> [What the task asks] All lines from the one containing "- optimized resetting" through the last line below must be duplicated exactly, with nothing outside that span.

····················

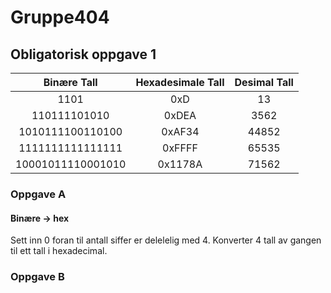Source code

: # Gruppe404
## Obligatorisk oppgave 1

|Binære Tall    |Hexadesimale Tall  |Desimal Tall|
|:-------------:|:-----------------:|:----------:|
| 1101 | 0xD | 13 |
| 110111101010 | 0xDEA | 3562
| 1010111100110100 | 0xAF34 | 44852
| 1111111111111111 | 0xFFFF | 65535
| 10001011110001010 | 0x1178A | 71562

### Oppgave A
#### Binære -> hex
Sett inn 0 foran til antall siffer er delelelig med 4. Konverter 4 tall av gangen til ett tall i hexadecimal.


### Oppgave B
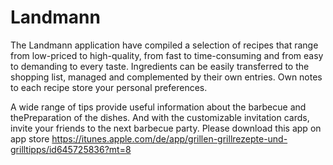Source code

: # Landmann
The Landmann application have compiled a selection of recipes that range from low-priced to high-quality, from fast to time-consuming and from easy 
to demanding to every taste. 
Ingredients can be easily transferred to the shopping list, managed and complemented by their own entries. 
Own notes to each recipe store your personal preferences. 

A wide range of tips provide useful information about the barbecue and thePreparation of the dishes. 
And with the customizable invitation cards, 
invite your friends to the next barbecue party. 
Please download this app on app store https://itunes.apple.com/de/app/grillen-grillrezepte-und-grilltipps/id645725836?mt=8
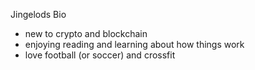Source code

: Jingelods Bio

- new to crypto and blockchain
- enjoying reading and learning about how things work 
- love football (or soccer) and crossfit
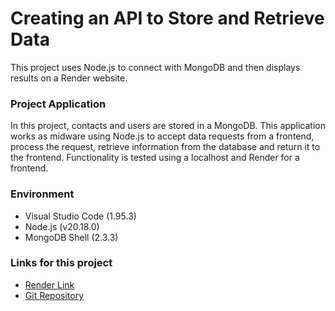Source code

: # Creating an API to Store and Retrieve Data

This project uses Node.js to connect with MongoDB and then displays results on a Render website.

### Project Application

In this project, contacts and users are stored in a MongoDB. This application works as midware using Node.js to accept data requests from a frontend, process the request, retrieve information from the database and return it to the frontend. Functionality is tested using a localhost and Render for a frontend.

### Environment

- Visual Studio Code (1.95.3)
- Node.js (v20.18.0)
- MongoDB Shell (2.3.3)

### Links for this project

- [Render Link](https://project1-uxpv.onrender.com/)
- [Git Repository](https://github.com/deanabriggs/cse341-project1.git)
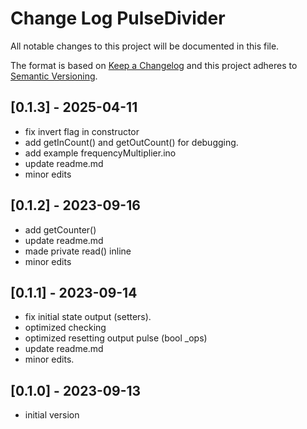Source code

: # Change Log PulseDivider

All notable changes to this project will be documented in this file.

The format is based on [Keep a Changelog](http://keepachangelog.com/)
and this project adheres to [Semantic Versioning](http://semver.org/).


## [0.1.3] - 2025-04-11
- fix invert flag in constructor
- add getInCount() and getOutCount() for debugging.
- add example frequencyMultiplier.ino
- update readme.md
- minor edits

## [0.1.2] - 2023-09-16
- add getCounter()
- update readme.md
- made private read() inline
- minor edits

## [0.1.1] - 2023-09-14
- fix initial state output (setters).
- optimized checking
- optimized resetting output pulse (bool \_ops)
- update readme.md
- minor edits.

## [0.1.0] - 2023-09-13
- initial version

····················

> [Result]
- optimized resetting output pulse (bool \_ops)
- update readme.md
- minor edits.

## [0.1.0] - 2023-09-13
- initial version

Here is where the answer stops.